Infatti all’artista e attivista inglese Vivienne Westwood, all’artista piemontese Michelangelo Pistoletto, alla regista argentina Teresa Mular, all’illustratore australiano Jim Tsinganos e alla visual artist ungherese Flora Borsi, si aggiungerà in veste di artista guest anche lo scultore toscano Andrea Roggi, che esporrà quattro sue opere.

Tre saranno collocate all’interno della Fortezza da Basso: Fecunditas (bronzo, fusione a cera persa e patina a fuoco, altezza 270 cm, 2019), Insieme per un Nuovo Mondo (bronzo, fusione dinamica e patina a fuoco, diametro 100 cm, 2021), Le nostre Radici per un Nuovo Mondo (bronzo, fusione a cera persa, fusione dinamica e patina a fuoco, altezza 330 cm, 2020); c’è poi una quarta scultura dal titolo La Vita in un Bacio (130x140x130 cm) che, pur essendo parte integrante della “XIII Florence Biennale”, sarà accolta presso l’atelier di Aquaflor in Borgo Santa Croce, a Firenze.

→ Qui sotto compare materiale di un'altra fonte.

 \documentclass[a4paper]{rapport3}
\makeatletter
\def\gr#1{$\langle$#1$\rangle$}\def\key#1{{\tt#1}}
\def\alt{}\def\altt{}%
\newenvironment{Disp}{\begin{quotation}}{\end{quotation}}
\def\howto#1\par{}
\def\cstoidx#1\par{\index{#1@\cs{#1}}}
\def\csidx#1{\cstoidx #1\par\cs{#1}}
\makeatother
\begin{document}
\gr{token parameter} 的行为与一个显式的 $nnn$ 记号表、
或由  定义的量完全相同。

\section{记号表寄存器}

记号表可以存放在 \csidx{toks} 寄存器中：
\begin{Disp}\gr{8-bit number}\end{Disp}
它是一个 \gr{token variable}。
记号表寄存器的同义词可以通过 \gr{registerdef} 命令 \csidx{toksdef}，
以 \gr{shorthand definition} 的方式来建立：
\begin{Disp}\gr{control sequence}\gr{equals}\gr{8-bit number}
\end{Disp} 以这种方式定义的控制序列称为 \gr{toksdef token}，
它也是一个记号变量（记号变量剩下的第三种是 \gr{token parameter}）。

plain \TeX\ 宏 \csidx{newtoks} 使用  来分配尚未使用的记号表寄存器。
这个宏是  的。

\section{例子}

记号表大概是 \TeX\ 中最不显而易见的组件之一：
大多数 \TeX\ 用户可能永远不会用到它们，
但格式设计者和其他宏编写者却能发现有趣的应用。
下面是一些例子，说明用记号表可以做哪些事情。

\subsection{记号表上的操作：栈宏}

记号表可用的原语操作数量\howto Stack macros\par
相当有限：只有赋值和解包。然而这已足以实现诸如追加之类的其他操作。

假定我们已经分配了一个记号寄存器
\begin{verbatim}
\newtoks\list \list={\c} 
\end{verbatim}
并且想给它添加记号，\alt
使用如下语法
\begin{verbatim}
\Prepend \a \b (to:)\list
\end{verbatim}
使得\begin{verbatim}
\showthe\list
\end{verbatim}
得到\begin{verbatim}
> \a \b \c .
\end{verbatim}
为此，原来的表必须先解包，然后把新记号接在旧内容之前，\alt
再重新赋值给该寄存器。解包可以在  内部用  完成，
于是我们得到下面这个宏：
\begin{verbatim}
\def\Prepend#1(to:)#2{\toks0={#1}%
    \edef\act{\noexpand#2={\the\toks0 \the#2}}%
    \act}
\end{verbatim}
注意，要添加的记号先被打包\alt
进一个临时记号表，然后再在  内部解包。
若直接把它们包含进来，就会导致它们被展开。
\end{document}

Come per le opere degli altri artisti presenti, anche quelle di Roggi sono incentrate sul tema della femminilità, che identifica la XIII edizione della kermesse fiorentina con il tema: "Eternal Feminine | Eternal Change. Concepts of Femininity in Contemporary Art and Design".

«Sono estremamente lusingato di essere stato chiamato a partecipare alla XIII edizione della Florence Biennale con i miei lavori – dice Andrea Roggi -. Ritengo che il tema della femminilità, veramente attuale da sempre, debba essere analizzato e valorizzato, oggi in modo particolare, soprattutto nel mondo dell’arte. Spero che le mie sculture possano trasmettere un messaggio positivo e rendere  omaggio alla figura femminile, attorno a cui ruotano diverse mie opere».

Da segnalare che lo scultore ha recentemente realizzato - per Via dei Georgofili a Firenze - l’opera dal titolo Albero della Pace per commemorare le vittime della strage mafiosa del 1993. Alta 4,40 metri, rappresenta un olivo antropomorfo in bronzo con le radici sottostanti ben visibili, simbolo della stretta connessione tra passato e presente, realizzata con la tecnica della fusione a cera persa, fusione dinamica e patina a fuoco.

La realizzazione della scultura è stata promossa dall’Accademia dei Georgofili e dal Comune di Firenze per sostituire l’albero d’olivo precedentemente posto all’angolo tra via Lambertesca e via dei Georgofili collocato (per la prima volta nel 1996) significativamente in questo luogo di memoria storica.

L’opera è stata svelata durante la cerimonia d’inaugurazione alla presenza delle autorità cittadine, fra cui il sindaco del Comune di Firenze Dario Nardella e l’Assessore alla Cultura Tommaso Sacchi. L’Albero della Pace di Andrea Roggi assume un importante valore simbolico, perseguendo quegli ideali di amore e speranza che da sempre caratterizzano la produzione del Maestro cortonese.